This is just the base dispatcher, which currently acts on arbitrary types, and
dispatches only if it finds an exact match. I suspect that we may restrict it
in the future so that it can only dispatch over qutip.data.Data
subtypes,
because there are some dispatching optimisations I have in mind for choosing a
specialisation when there isn't a fully specified specialisation defined.
Here's a basic example:
In [1]: import data
...:
...: @data.dispatch(inputs=('a', 'b'))
...: def multiply(a, b):
...: """Multiply two things."""
...: print("No specialisation known!")
...:
...: @multiply.register((int, int))
...: def multiply_ints(a, b):
...: return int(a) * int(b)
...:
...: @multiply.register((str, str))
...: def multiply_strs(a, b):
...: return " ".join([a, b])
...:
In [2]: %timeit multiply(2, 3)
803 ns ± 4.01 ns per loop (mean ± std. dev. of 7 runs, 1000000 loops each)
In [3]: %timeit multiply_ints(2, 3)
328 ns ± 26.1 ns per loop (mean ± std. dev. of 7 runs, 1000000 loops each)

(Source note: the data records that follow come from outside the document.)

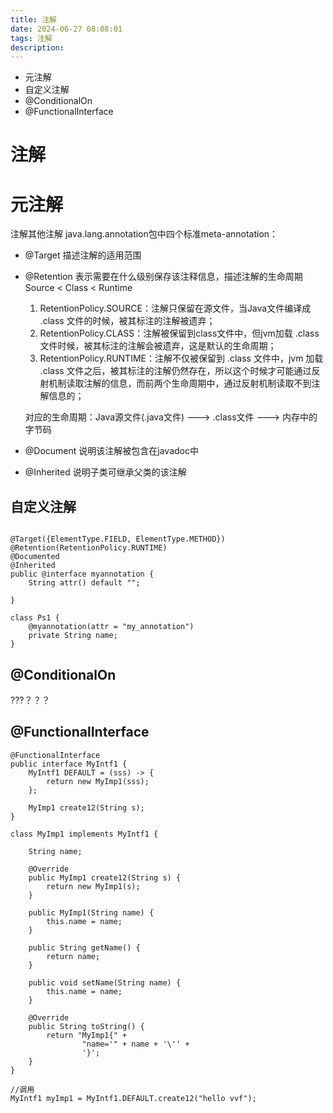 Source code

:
 ```yaml
---
title: 注解
date: 2024-06-27 08:08:01
tags: 注解
description: 
---
```


- 元注解
- 自定义注解
- @ConditionalOn
- @FunctionalInterface

<!--more-->

# 注解
# 元注解
注解其他注解
java.lang.annotation包中四个标准meta-annotation：
- @Target 描述注解的适用范围
- @Retention 表示需要在什么级别保存该注释信息，描述注解的生命周期 Source < Class < Runtime
    1. RetentionPolicy.SOURCE：注解只保留在源文件，当Java文件编译成 .class 文件的时候，被其标注的注解被遗弃；
    2. RetentionPolicy.CLASS：注解被保留到class文件中，但jvm加载 .class 文件时候，被其标注的注解会被遗弃，这是默认的生命周期；
    3. RetentionPolicy.RUNTIME：注解不仅被保留到 .class 文件中，jvm 加载 .class 文件之后，被其标注的注解仍然存在，所以这个时候才可能通过反射机制读取注解的信息，而前两个生命周期中，通过反射机制读取不到注解信息的；

    对应的生命周期：Java源文件(.java文件) ---> .class文件 ---> 内存中的字节码
- @Document 说明该注解被包含在javadoc中
- @Inherited 说明子类可继承父类的该注解
## 自定义注解
```

@Target({ElementType.FIELD, ElementType.METHOD})
@Retention(RetentionPolicy.RUNTIME)
@Documented
@Inherited
public @interface myannotation {
    String attr() default "";

}

class Ps1 {
    @myannotation(attr = "my_annotation")
    private String name;
}
```

##  @ConditionalOn
???？？？

## @FunctionalInterface
```
@FunctionalInterface
public interface MyIntf1 {
    MyIntf1 DEFAULT = (sss) -> {
        return new MyImp1(sss);
    };

    MyImp1 create12(String s);
}

class MyImp1 implements MyIntf1 {

    String name;

    @Override
    public MyImp1 create12(String s) {
        return new MyImp1(s);
    }

    public MyImp1(String name) {
        this.name = name;
    }

    public String getName() {
        return name;
    }

    public void setName(String name) {
        this.name = name;
    }

    @Override
    public String toString() {
        return "MyImp1{" +
                "name='" + name + '\'' +
                '}';
    }
}

//调用
MyIntf1 myImp1 = MyIntf1.DEFAULT.create12("hello vvf");
```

You can see the dispatch time for two positional arguments is about 500ns, which is pretty fast considering that it's comparable to the time of one of the simplest possible Python functions - as soon as our dispatcher functions are doing more work, the dispatch time will hopefully be negligible.
Standard setuptools
build process:
python setup.py build_ext -i
Currently this operates on Python objects. I'm not certain that Cython is expressive enough to allow dynamic casts off RTTI, but it's possible we might not need full arbitrary dispatch anyway - it may well be a case of premature optimisation. Cython can't produce templated classes, but it can wrap them - if we absolutely need it, we may be able to produce a specialised C-type dispatcher in fully templated C++ and import it, but that's an awful lot of work for something that might not be necessary.
The current implementation doesn't dispatch over the output types, but I know how to write that, I've just not done it yet.
A specialisation is done for a specific type. Subclasses of the same type will
not match this specialisation. I would have to change the underlying data
structure holding the dispatch table to allow this, but it is doable if
necessary - we would swap from dictionary lookups to probably a tree structure
which we would traverse in Cython. In the naïve method off the top of my head,
the lookup complexity would increase from O(d)
to O(n*d)
for d
dispatch
parameters and n
possible values, but I suspect the constant factors would be
significantly better, and there may well be a path back down to O(d)
if we
make Data
a metaclass and insert some RTTI of our own design into all derived
classes.
data.dispatch
is a decorator which captures the generic function and the
keyword arguments, and passes them in to the extension type Dispatcher
(which
we don't expose as part of the standard API because it's not necessary).
Dispatcher
maintains the __call__
method so that it acts as the function it
decorates, but performs multiple dispatch on the arguments. The multiple
dispatch is done by dictionary access using a tuple of the dispatch parameters'
__class__
objects as the lookup values to return a Python callable object
which has previously been registered with Dispatcher.register
.
To ensure we dispatch on the correct arguments, we have to parse the function
call grammar and bind all passed arguments to the correct place. This is
necessary to support calls to def f(a, b): return a + 2*b
as f(b=2, a=1)
,
i.e. ones where the original intent of keyword and positional arguments is
mixed, and the parameters are out-of-order.
There is a pure-Python implementation of the binding in
inspect.Signature.bind
, but I found this took on the order of 10µs to bind
and dispatch even for really simple calls, which is unacceptably slow, so
Dispatcher
implements its own version in Cython using the helper class
_Binder
. On instantiation, _Binder
constructs default lists and dicts of
the args
and kwargs
parameters that it will output (for now we do not
permit *args
or **kwargs
forms, but **kwargs
in particular will not be
difficult to add, and *args
will just impose a speed penalty), and builds up
some internal data structures to allow fast location and indexing of the
dispatch inputs.
The binding is actually handled by _Binder.bind
, which runs though all the
arguments it knows about from initialisation and fills them in. Keyword
arguments are converted to positional ones if possible, because we get faster
indexing and unpacking on these types. _Binder.bind
also handles capturing
the dispatcher inputs, since its data structures allow it fast lookup of them.